For a garden curatorial project

 

Michele Tobia

Landscape scholarships – edition 2021/2022

subject area: Nature e gardens

tutors: Simonetta Zanon, head of Landscape projects area; Luigi Latini, chairman of the Scientific Committee of Fondazione Benetton

The research focused on the bonds and superimpositions detectable between the notions of garden and exhibition, heterotopic spaces in which places and objects converge, in a process activated by operations of care and curatorship. The intention has been to think about the exhibition as a device capable of interrogating the garden (real or symbolic), directing a reflection on its meaning. Grammatical analogies were traced according to the care that can guide the landscape project, for which gardens and exhibitions hold the position of experimental fields and operational microcosms, which open up questions of our time concerning the relationship between the designer (gardener-curator) and the planet.

In particular, following the establishment of the binomial relationship – hypothesized starting from two theoretic dictionary voices – a sequence of possible relations was traced for study: exhibitions about the garden, exhibitions in the garden, exhibitions of (living/real) gardens, exhibitions through gardens.

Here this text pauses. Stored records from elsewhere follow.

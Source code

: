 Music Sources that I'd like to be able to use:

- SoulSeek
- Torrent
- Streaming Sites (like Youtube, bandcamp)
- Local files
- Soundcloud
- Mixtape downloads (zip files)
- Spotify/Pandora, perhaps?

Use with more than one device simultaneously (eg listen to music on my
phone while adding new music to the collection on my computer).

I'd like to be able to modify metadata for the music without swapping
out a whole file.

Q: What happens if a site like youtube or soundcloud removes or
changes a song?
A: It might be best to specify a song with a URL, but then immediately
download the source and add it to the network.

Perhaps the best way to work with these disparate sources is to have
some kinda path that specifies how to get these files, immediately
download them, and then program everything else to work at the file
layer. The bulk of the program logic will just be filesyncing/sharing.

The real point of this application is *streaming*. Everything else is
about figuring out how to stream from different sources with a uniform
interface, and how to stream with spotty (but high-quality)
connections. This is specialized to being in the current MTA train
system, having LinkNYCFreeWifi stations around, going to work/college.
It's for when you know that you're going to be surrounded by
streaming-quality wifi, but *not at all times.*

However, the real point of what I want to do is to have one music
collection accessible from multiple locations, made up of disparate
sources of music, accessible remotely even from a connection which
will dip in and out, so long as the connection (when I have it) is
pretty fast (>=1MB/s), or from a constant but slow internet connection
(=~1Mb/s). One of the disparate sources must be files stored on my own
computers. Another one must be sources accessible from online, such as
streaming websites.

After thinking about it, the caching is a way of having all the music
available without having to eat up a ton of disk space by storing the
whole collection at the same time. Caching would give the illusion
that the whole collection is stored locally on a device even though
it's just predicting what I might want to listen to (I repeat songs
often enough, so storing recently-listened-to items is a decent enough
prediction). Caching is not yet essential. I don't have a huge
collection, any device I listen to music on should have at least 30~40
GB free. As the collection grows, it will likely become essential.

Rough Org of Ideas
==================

The exhibition’s curatorship starts with the collection, a project phase that the research emulated, building a ‘collection’ of voices and experiences from the field of study through an online round table. The outcomes of the meeting materialized in the figurative synthetic-critical contributions requested from the participants and, in combination with notions and questions that emerged in the research, formed the hypothesis for an embryonic garden exhibition.

 

Michele Tobia, architect, graduated in architecture from the Department of Architecture of the University of Florence in February 2020, obtaining the dignity of publication for his thesis entitled Honkadori [本歌取り]. Revitalization project for a village in Kyūshū. This work gathers the reflections on architecture and landscape developed in the context of two workshops and an Erasmus ExtraUE, carried out in collaboration between the University of Florence, and the Department of Architecture and Architecture Engineering of Kagoshima University, Kagoshima, Japan.

In 2021, alongside his collaboration at the Cecchetto & Associati studio, he obtained a Master’s degree in Landscape and Garden Architecture at the Iuav University of Venice with a thesis entitled Landscapes on display. Theories and design operations for a landscape exhibition, an experience upon which he built his following research in the context of the Fondazione Benetton Studi Ricerche Landscape Scholarships.